“Developers are often willing to add complexity to a system if it means they get to avoid difficult conversations.” This (slightly paraphrased) quote from Matt Ranney, senior engineer at Uber, sums up one of the main themes of QCon NY 2016: much of what we initially view as technical problems often turn out to be communication or culture issues. When I attended QCon last week I saw this idea popping up in several talks. Below I will point out a few of the most striking examples.
In a talk on Incident Response, John Allspaw of Etsy spoke about how responding to anomalies is an area where teams have lots of tacit knowledge. When an incident occurs, there is a strong temptation to pattern-match and see which details look like previous incidents rather than considering current data on its own terms (engineers see this on a regular basis when debugging code–read the error message you have now rather than the one you had five minutes ago). Allspaw recently completed a graduate program in systems safety. He used a real incident at Etsy as material for his thesis, which you can read here.
Katharina Probst’s talk on the server-side scripting system at Netflix also touched on the roll of team communication. Because Netflix runs on thousands of different devices, the client side of their engineering organization is structured into teams by device. To allow for rapid development and mitigate dependencies on their backend team, Netflix allows device teams to write server-side scripts. These scripts were originally built alongside the main app, until the upload of a memory-intensive script caused cascading failures. Katharina pointed out that in retrospect one indicator that these scripts were growing more complex and consuming more resources was that device teams began referring to them as “apps.” Often as engineering teams we are comfortable having a different vocabulary from other teams or our users, but this example points out the substantial way in which the terms we use influence our thinking. This idea is not new but is important to keep in mind as we work with other teams. Even the same word could be used in different senses (Simok Chan of PredictionIO later highlighted the importance of determining what “real-time” means in a given use case).

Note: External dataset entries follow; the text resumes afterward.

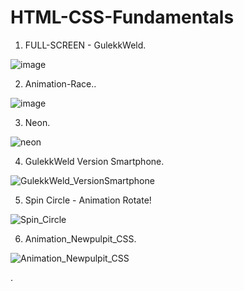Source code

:﻿# HTML-CSS-Fundamentals
1. FULL-SCREEN - GulekkWeld.

![image](https://user-images.githubusercontent.com/31259850/213196692-496933a8-e115-48b7-a8bb-aa8bd219da8b.png)

2. Animation-Race..

![image](https://user-images.githubusercontent.com/31259850/213197641-ef6a6d22-c88d-4dd7-b036-18f5cace20f6.png)

3. Neon.

![neon](https://user-images.githubusercontent.com/31259850/213554963-2b7709c3-3871-408e-a9a1-04c98b246da0.PNG)

4. GulekkWeld Version Smartphone.

![GulekkWeld_VersionSmartphone](https://user-images.githubusercontent.com/31259850/213555069-f5dd1e43-d300-47a3-a10c-c1aae95d35fd.PNG)

5. Spin Circle - Animation Rotate!

![Spin_Circle](https://user-images.githubusercontent.com/31259850/213555220-f70cae97-dfde-45fe-bb6e-845bb23b857b.PNG)

6. Animation_Newpulpit_CSS.

![Animation_Newpulpit_CSS](https://user-images.githubusercontent.com/31259850/213555415-7de0da5f-0bea-4714-bae3-ea6b03efb5a2.PNG)


.
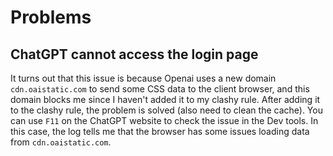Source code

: # Problems

## ChatGPT cannot access the login page
It turns out that this issue is because Openai uses a new domain `cdn.oaistatic.com` to send some CSS data to the client browser, and this domain blocks me since I haven't added it to my clashy rule. After adding it to the clashy rule, the problem is solved (also need to clean the cache). 
You can use `F11` on the ChatGPT website to check the issue in the Dev tools. In this case, the log tells me that the browser has some issues loading data from `cdn.oaistatic.com`.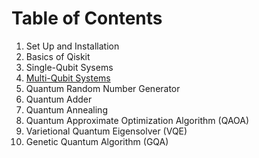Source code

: # Table of Contents

1. Set Up and Installation
2. Basics of Qiskit
3. Single-Qubit Sysems
4. [Multi-Qubit Systems](multi.ipynb)
5. Quantum Random Number Generator
6. Quantum Adder
7. Quantum Annealing
8. Quantum Approximate Optimization Algorithm (QAOA)
9. Varietional Quantum Eigensolver (VQE)
10. Genetic Quantum Algorithm (GQA)
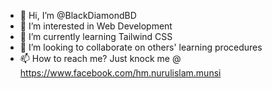 - 👋 Hi, I’m @BlackDiamondBD
- 👀 I’m interested in Web Development
- 🌱 I’m currently learning Tailwind CSS
- 💞️ I’m looking to collaborate on others' learning procedures
- 📫 How to reach me? Just knock me @ https://www.facebook.com/hm.nurulislam.munsi

<!---
BlackDiamondBD/BlackDiamondBD is a ✨ special ✨ repository because its `README.md` (this file) appears on your GitHub profile.
You can click the Preview link to take a look at your changes.
--->

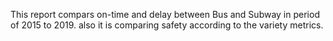 This report compars on-time and delay between Bus and Subway in period of 2015 to 2019.
also it is comparing safety according to the variety metrics.
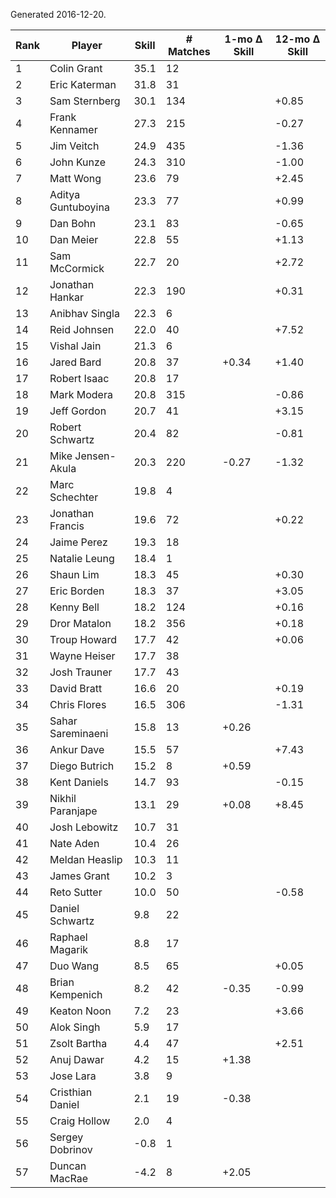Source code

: Generated 2016-12-20.

| Rank | Player             | Skill | # Matches | 1-mo Δ Skill | 12-mo Δ Skill |
|------|--------------------|-------|-----------|--------------|---------------|
|    1 | Colin Grant        |  35.1 |        12 |              |               |
|    2 | Eric Katerman      |  31.8 |        31 |              |               |
|    3 | Sam Sternberg      |  30.1 |       134 |              |         +0.85 |
|    4 | Frank Kennamer     |  27.3 |       215 |              |         -0.27 |
|    5 | Jim Veitch         |  24.9 |       435 |              |         -1.36 |
|    6 | John Kunze         |  24.3 |       310 |              |         -1.00 |
|    7 | Matt Wong          |  23.6 |        79 |              |         +2.45 |
|    8 | Aditya Guntuboyina |  23.3 |        77 |              |         +0.99 |
|    9 | Dan Bohn           |  23.1 |        83 |              |         -0.65 |
|   10 | Dan Meier          |  22.8 |        55 |              |         +1.13 |
|   11 | Sam McCormick      |  22.7 |        20 |              |         +2.72 |
|   12 | Jonathan Hankar    |  22.3 |       190 |              |         +0.31 |
|   13 | Anibhav Singla     |  22.3 |         6 |              |               |
|   14 | Reid Johnsen       |  22.0 |        40 |              |         +7.52 |
|   15 | Vishal Jain        |  21.3 |         6 |              |               |
|   16 | Jared Bard         |  20.8 |        37 |        +0.34 |         +1.40 |
|   17 | Robert Isaac       |  20.8 |        17 |              |               |
|   18 | Mark Modera        |  20.8 |       315 |              |         -0.86 |
|   19 | Jeff Gordon        |  20.7 |        41 |              |         +3.15 |
|   20 | Robert Schwartz    |  20.4 |        82 |              |         -0.81 |
|   21 | Mike Jensen-Akula  |  20.3 |       220 |        -0.27 |         -1.32 |
|   22 | Marc Schechter     |  19.8 |         4 |              |               |
|   23 | Jonathan Francis   |  19.6 |        72 |              |         +0.22 |
|   24 | Jaime Perez        |  19.3 |        18 |              |               |
|   25 | Natalie Leung      |  18.4 |         1 |              |               |
|   26 | Shaun Lim          |  18.3 |        45 |              |         +0.30 |
|   27 | Eric Borden        |  18.3 |        37 |              |         +3.05 |
|   28 | Kenny Bell         |  18.2 |       124 |              |         +0.16 |
|   29 | Dror Matalon       |  18.2 |       356 |              |         +0.18 |
|   30 | Troup Howard       |  17.7 |        42 |              |         +0.06 |
|   31 | Wayne Heiser       |  17.7 |        38 |              |               |
|   32 | Josh Trauner       |  17.7 |        43 |              |               |
|   33 | David Bratt        |  16.6 |        20 |              |         +0.19 |
|   34 | Chris Flores       |  16.5 |       306 |              |         -1.31 |
|   35 | Sahar Sareminaeni  |  15.8 |        13 |        +0.26 |               |
|   36 | Ankur Dave         |  15.5 |        57 |              |         +7.43 |
|   37 | Diego Butrich      |  15.2 |         8 |        +0.59 |               |
|   38 | Kent Daniels       |  14.7 |        93 |              |         -0.15 |
|   39 | Nikhil Paranjape   |  13.1 |        29 |        +0.08 |         +8.45 |
|   40 | Josh Lebowitz      |  10.7 |        31 |              |               |
|   41 | Nate Aden          |  10.4 |        26 |              |               |
|   42 | Meldan Heaslip     |  10.3 |        11 |              |               |
|   43 | James Grant        |  10.2 |         3 |              |               |
|   44 | Reto Sutter        |  10.0 |        50 |              |         -0.58 |
|   45 | Daniel Schwartz    |   9.8 |        22 |              |               |
|   46 | Raphael Magarik    |   8.8 |        17 |              |               |
|   47 | Duo Wang           |   8.5 |        65 |              |         +0.05 |
|   48 | Brian Kempenich    |   8.2 |        42 |        -0.35 |         -0.99 |
|   49 | Keaton Noon        |   7.2 |        23 |              |         +3.66 |
|   50 | Alok Singh         |   5.9 |        17 |              |               |
|   51 | Zsolt Bartha       |   4.4 |        47 |              |         +2.51 |
|   52 | Anuj Dawar         |   4.2 |        15 |        +1.38 |               |
|   53 | Jose Lara          |   3.8 |         9 |              |               |
|   54 | Cristhian Daniel   |   2.1 |        19 |        -0.38 |               |
|   55 | Craig Hollow       |   2.0 |         4 |              |               |
|   56 | Sergey Dobrinov    |  -0.8 |         1 |              |               |
|   57 | Duncan MacRae      |  -4.2 |         8 |        +2.05 |               |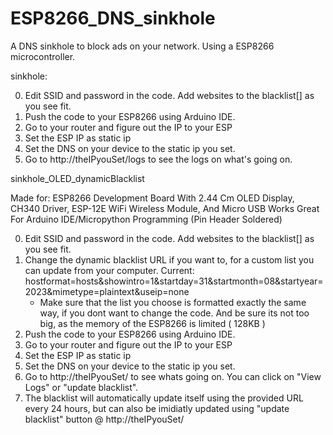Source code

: # ESP8266_DNS_sinkhole
A DNS sinkhole to block ads on your network. Using a ESP8266 microcontroller.


sinkhole:

0. Edit SSID and password in the code. Add websites to the blacklist[] as you see fit.
1. Push the code to your ESP8266 using Arduino IDE.
2. Go to your router and figure out the IP to your ESP
3. Set the ESP IP as static ip
4. Set the DNS on your device to the static ip you set.
5. Go to http://theIPyouSet/logs to see the logs on what's going on.



sinkhole_OLED_dynamicBlacklist

Made for: ESP8266 Development Board With 2.44 Cm OLED Display, CH340 Driver, ESP-12E WiFi Wireless Module, And Micro USB Works Great For Arduino IDE/Micropython Programming (Pin Header Soldered)

0. Edit SSID and password in the code. Add websites to the blacklist[] as you see fit.
1. Change the dynamic blacklist URL if you want to, for a custom list you can update from your computer. Current: hostformat=hosts&showintro=1&startday=31&startmonth=08&startyear=2023&mimetype=plaintext&useip=none
   - Make sure that the list you choose is formatted exactly the same way, if you dont want to change the code. And be sure its not too big, as the memory of the ESP8266 is limited ( 128KB )
3. Push the code to your ESP8266 using Arduino IDE.
4. Go to your router and figure out the IP to your ESP
5. Set the ESP IP as static ip
6. Set the DNS on your device to the static ip you set.
7. Go to http://theIPyouSet/ to see whats going on. You can click on "View Logs" or "update blacklist".
8. The blacklist will automatically update itself using the provided URL every 24 hours, but can also be imidiatly updated using "update blacklist" button @ http://theIPyouSet/
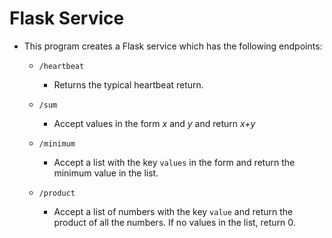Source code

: # Flask Service

- This program creates a Flask service which has the following endpoints:

    - `/heartbeat`
        - Returns the typical heartbeat return.
        
    - `/sum`
        - Accept values in the form _x_ and _y_ and return _x+y_
        
    - `/minimum`
        - Accept a list with the key `values` in the form
        and return the minimum value in the list.
        
    - `/product`
        - Accept a list of numbers with the key `value`
        and return the product of all the numbers.  If no values in the list, return 0.
        
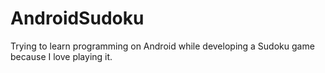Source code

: # AndroidSudoku
Trying to learn programming on Android while developing a Sudoku game because I love playing it. 
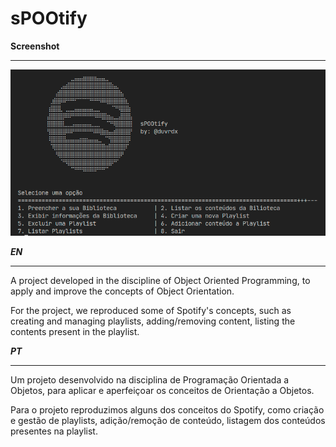 # **sPOOtify**

**Screenshot**
_________________
![screenshot](assets/screenshot_initial.png)

***EN***
_________________
A project developed in the discipline of Object Oriented Programming, to apply and improve the concepts of Object Orientation.

For the project, we reproduced some of Spotify's concepts, such as creating and managing playlists, adding/removing content, listing the contents present in the playlist.

***PT***
_________________
Um projeto desenvolvido na disciplina de Programação Orientada a Objetos, para aplicar e aperfeiçoar os conceitos de Orientação a Objetos.

Para o projeto reproduzimos alguns dos conceitos do Spotify, como criação e gestão de playlists, adição/remoção de conteúdo, listagem dos conteúdos presentes na playlist.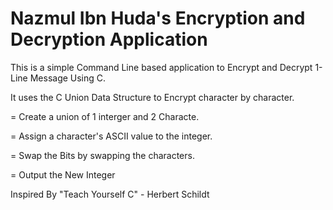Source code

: # Nazmul Ibn Huda's Encryption and Decryption Application

This is a simple Command Line based application to Encrypt and Decrypt 1-Line Message Using C.

It uses the C Union Data Structure to Encrypt character by character.

= Create a union of 1 interger and 2 Characte.

= Assign a character's ASCII value to the integer.

= Swap the Bits by swapping the characters.

= Output the New Integer

Inspired By "Teach Yourself C" - Herbert Schildt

The third talk that touched on the interplay of technical and cultural challenges in engineering was Matt Ranney’s, which I quoted above. He spoke about Uber’s migration from a monolithic API to microservices. One idea that came up multiple times in this talk was how much moving to a polyglot environment had fragmented the engineering culture at Uber. On a superficial level, it led to engineers becoming tribal and referring to others as “Java people” or “Go people” rather than seeing their shared challenges and goals. It also made code reuse and sharing more difficult, which is costly in any engineering organization (whether service-oriented or monolithic). Having a polyglot team also allows developers to keep their biases about what represents “the best tool for the job” without critically examining how similar problems have been addressed. The final challenge mentioned was that when your organization’s code runs in four languages it also makes conversations about performance more difficult–every team assumes their code is performant but that is because they are not using shared benchmarks.
It is easy to think of technical solutions to some of these problems, such as monitoring software or performance benchmarks that are language-agnostic. The real lesson, though, is how team culture impacts both how you view the problem space and how you address those problems. As Sunil Sadasivan (CTO of Buffer) put it, culture is the collection of “default settings” for your organization. Changing tools is much either than shaping culture, but the latter is the only way to build a great team that wins in the long run.